Non è raro notare in squadre che prevedono un attacco a tre che il cannoniere sia una delle due pun­te esterne (Di Natale, Pato, Messi...) Grazie ai movimenti della “prima”, proprio uno dei due attaccanti esterni troverà maggior facilità nel “trovare la porta”; “l’altro attaccante esterno”, so­litamente è deputato a svolgere mansioni più tattiche, di copertura (Kuyt, Pepe, Sculli... per citare alcuni esempi). Qui Ro­naldinho non svolge nessun compito difensivo; a lui però è chiesto di giocare la trequarti soprattut­to quando la squadra adotta il 4.3.3.: con il co­siddetto “taglio sotto la linea”.

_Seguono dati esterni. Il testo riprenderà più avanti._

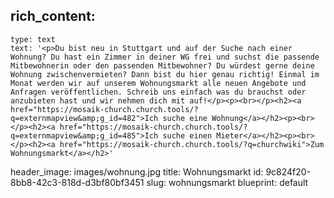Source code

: rich_content:
  -
    type: text
    text: '<p>Du bist neu in Stuttgart und auf der Suche nach einer Wohnung? Du hast ein Zimmer in deiner WG frei und suchst die passende Mitbewohnerin oder den passenden Mitbewohner? Du würdest gerne deine Wohnung zwischenvermieten? Dann bist du hier genau richtig! Einmal im Monat werden wir auf unserem Wohnungsmarkt alle neuen Angebote und Anfragen veröffentlichen. Schreib uns einfach was du brauchst oder anzubieten hast und wir nehmen dich mit auf!</p><p><br></p><h2><a href="https://mosaik-church.church.tools/?q=externmapview&amp;g_id=482">Ich suche eine Wohnung</a></h2><p><br></p><h2><a href="https://mosaik-church.church.tools/?q=externmapview&amp;g_id=485">Ich suche einen Mieter</a></h2><p><br></p><h2><a href="https://mosaik-church.church.tools/?q=churchwiki">Zum Wohnungsmarkt</a></h2>'
header_image: images/wohnung.jpg
title: Wohnungsmarkt
id: 9c824f20-8bb8-42c3-818d-d3bf80bf3451
slug: wohnungsmarkt
blueprint: default

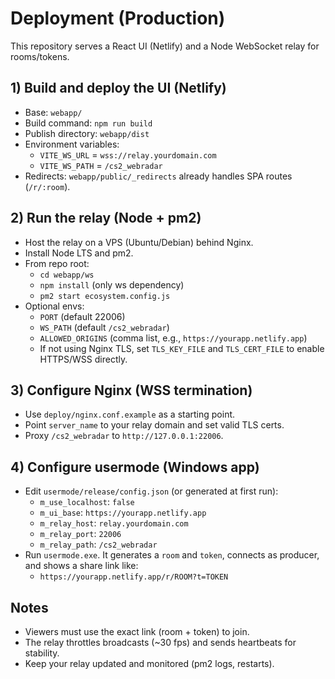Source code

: # Deployment (Production)

This repository serves a React UI (Netlify) and a Node WebSocket relay for rooms/tokens.

## 1) Build and deploy the UI (Netlify)
- Base: `webapp/`
- Build command: `npm run build`
- Publish directory: `webapp/dist`
- Environment variables:
  - `VITE_WS_URL` = `wss://relay.yourdomain.com`
  - `VITE_WS_PATH` = `/cs2_webradar`
- Redirects: `webapp/public/_redirects` already handles SPA routes (`/r/:room`).

## 2) Run the relay (Node + pm2)
- Host the relay on a VPS (Ubuntu/Debian) behind Nginx.
- Install Node LTS and pm2.
- From repo root:
  - `cd webapp/ws`
  - `npm install` (only ws dependency)
  - `pm2 start ecosystem.config.js`
- Optional envs:
  - `PORT` (default 22006)
  - `WS_PATH` (default `/cs2_webradar`)
  - `ALLOWED_ORIGINS` (comma list, e.g., `https://yourapp.netlify.app`)
  - If not using Nginx TLS, set `TLS_KEY_FILE` and `TLS_CERT_FILE` to enable HTTPS/WSS directly.

## 3) Configure Nginx (WSS termination)
- Use `deploy/nginx.conf.example` as a starting point.
- Point `server_name` to your relay domain and set valid TLS certs.
- Proxy `/cs2_webradar` to `http://127.0.0.1:22006`.

## 4) Configure usermode (Windows app)
- Edit `usermode/release/config.json` (or generated at first run):
  - `m_use_localhost`: `false`
  - `m_ui_base`: `https://yourapp.netlify.app`
  - `m_relay_host`: `relay.yourdomain.com`
  - `m_relay_port`: `22006`
  - `m_relay_path`: `/cs2_webradar`
- Run `usermode.exe`. It generates a `room` and `token`, connects as producer, and shows a share link like:
  - `https://yourapp.netlify.app/r/ROOM?t=TOKEN`

## Notes
- Viewers must use the exact link (room + token) to join.
- The relay throttles broadcasts (~30 fps) and sends heartbeats for stability.
- Keep your relay updated and monitored (pm2 logs, restarts).

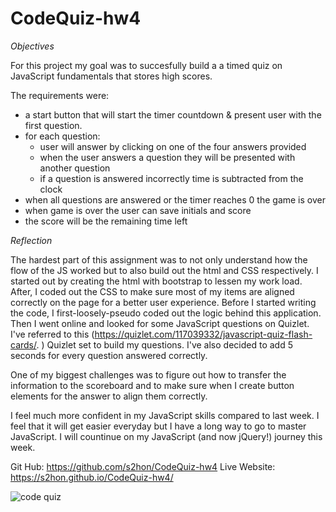 # CodeQuiz-hw4

*Objectives*

For this project my goal was to succesfully build a a timed quiz on JavaScript fundamentals that stores high scores.

The requirements were:
* a start button that will start the timer countdown & present user with the first question.
* for each question: 
    * user will answer by clicking on one of the four answers provided
    * when the user answers a question they will be presented with another question
    * if a question is answered incorrectly time is subtracted from the clock
* when all questions are answered or the timer reaches 0 the game is over
* when game is over the user can save initials and score
* the score will be the remaining time left

*Reflection*

The hardest part of this assignment was to not only understand how the flow of the JS worked but to also build out the html and CSS respectively.
I started out by creating the html with bootstrap to lessen my work load. After, I coded out the CSS to make sure most of my items are aligned correctly on the page for a better user experience.
Before I started writing the code, I first-loosely-pseudo coded out the logic behind this application.
Then I went online and looked for some JavaScript questions on Quizlet.
I've referred to this (https://quizlet.com/117039332/javascript-quiz-flash-cards/.
) Quizlet set to build my questions.
I've also decided to add 5 seconds for every question answered correctly.

One of my biggest challenges was to figure out how to transfer the information to the scoreboard and to make sure when I create button elements for the answer to align them correctly.

I feel much more confident in my JavaScript skills compared to last week. I feel that it will get easier everyday but I have a long way to go to master JavaScript.
I will countinue on my JavaScript (and now jQuery!) journey this week.

Git Hub: https://github.com/s2hon/CodeQuiz-hw4
Live Website: https://s2hon.github.io/CodeQuiz-hw4/


![code quiz](screenshot.gif)
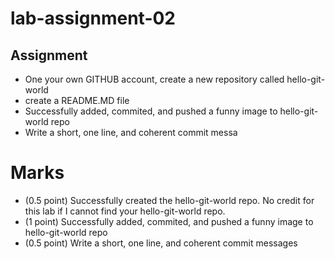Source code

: # lab-assignment-02

## Assignment
* One your own GITHUB account, create a new repository called hello-git-world
* create a README.MD file 
* Successfully added, commited, and pushed a funny image to hello-git-world repo
* Write a short, one line, and coherent commit messa

# Marks
* (0.5 point) Successfully created the hello-git-world repo. No credit for this lab if I cannot find your hello-git-world repo.
* (1 point) Successfully added, commited, and pushed a funny image to hello-git-world repo
* (0.5 point) Write a short, one line, and coherent commit messages

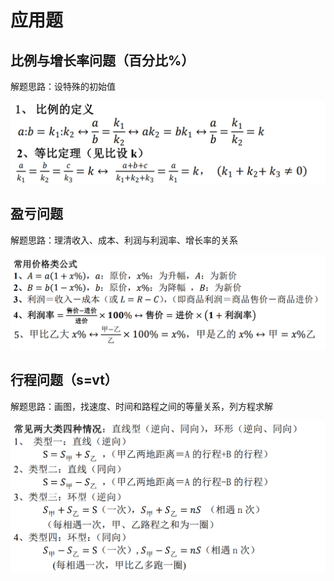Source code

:# 应用题

## 比例与增长率问题（百分比%）

解题思路：设特殊的初始值

![比例问题](images/1比例问题.png)

## 盈亏问题

解题思路：理清收入、成本、利润与利润率、增长率的关系

![盈亏问题](images/2盈亏问题.png)

## 行程问题（s=vt）

解题思路：画图，找速度、时间和路程之间的等量关系，列方程求解

![行程问题](images/3行程问题.png)

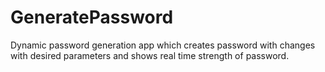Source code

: # GeneratePassword
Dynamic password generation app which creates password with changes  with desired parameters and shows real time strength of password.
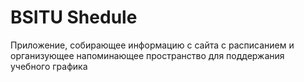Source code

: # BSITU Shedule
Приложение, собирающее информацию с сайта с расписанием и организующее напоминающее пространство для поддержания учебного графика
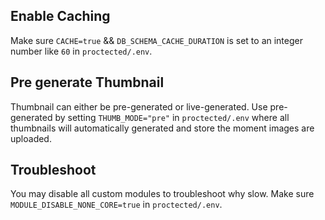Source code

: 
## Enable Caching
Make sure `CACHE=true` && `DB_SCHEMA_CACHE_DURATION` is set to an integer number like `60` in `proctected/.env`.

## Pre generate Thumbnail
Thumbnail can either be pre-generated or live-generated. Use pre-generated by setting `THUMB_MODE="pre"` in `proctected/.env` where all thumbnails will automatically generated and store the moment images are uploaded.

## Troubleshoot
You may disable all custom modules to troubleshoot why slow. Make sure `MODULE_DISABLE_NONE_CORE=true` in `proctected/.env`.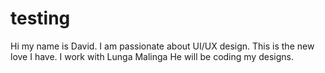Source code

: # testing

Hi my name is David.
I am passionate about UI/UX design.
This is the new love I have.
I work with Lunga Malinga He will be coding my designs.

Anche qui riconosciamo l’idea calcistica di Leonardo che investe ogni reparto, come gli altri, l’attacco: l’U­dinese abbassa Pepe sulla linea di centrocampo, andando a 4.4.2. (tenendo Di Natale larghissimo a ricevere l’uscita); questo comportamento difensivo non è previsto però dall’interpretazione di Leo­nardo per due ragioni principalmente: la prima, come già detto nelle precedenti occasioni, è quella di tenere impegnati i due terzini e non farli partecipare agevolmente alla fase d’attacco; la seconda è quella delle caratteristiche delle due punte esterne: l’inidoneità a difendere. Anche per questo è an­cora la prima punta ad avere dispo­sizioni difensive maggiori rispetto, ad esempio, ad altri sistemi as­similabili.
Se la possibilità di “entrare” coi triangoli è piuttosto evidente sin da una prima occhiata alla disposi­zione in campo degli interpreti, il modulo di 4.2.3.1. offre pure buone soluzioni per effettuare una efficace rifinitura laterale, senza esigere combinazioni troppo elaborate; ad esempio, con l’avanzata del terzino in sincronia col “movimento sotto la linea” della punta esterna che, con questo semplice taglio, genererà lo spazio da attaccare senza palla dal compagno.
Se il ruolo della prima punta è certamen­te responsabilizzato da un accrescimento dei compiti da svolgere, il ruolo delle punte esterne è di certo fondamentale: tenute molte larghe -soprattutto Pato-, questa disposizione è un’arma molto efficace contro le difese chiuse, che si devono “aggirare”. Aggiungiamo che si è rivelato efficace anche contro squadre che tengono alta la linea, che creano quindi spazio attaccabile proprio dalla velocità del brasiliano fra sé e la propria porta.
Inoltre sappiamo quanto sia difficoltoso per un terzino approcciare la marcatura contro un esterno che gli offre la linea laterale sul piede forte, e la chiusura sul piede debole; tralasciando ciò che com­porta per i nostri avversari il raddoppio, o triplicare la marcatura continuatamente sul lato: ovvero prestarsi al gioco fra le linee del rifinitore.
Tenere gli esterni larghi e disporre di una prima punta fisica realmente disposta al sacrificio, ha per­messo alla squadra di trovare un equilibrio offensivo notevole, portando più di una difficoltà nel­l’impostare una efficace contrapposizione tattica all’allenatore avversario.
Sacrificato l’equilibrio di squadra, o meglio quel che di solito s’intende come tale, ad una più ap­profondita analisi delle situazioni offensive prese in esame, si può ritenere che questa interpretazione del modulo porta l’avvers­ario ad una complicazione tattica difficile da risolvere: coprendo gli esterni così larghi, con­cederà spazio al centro; facendo densità in mezzo al campo scoprirà il lato debole.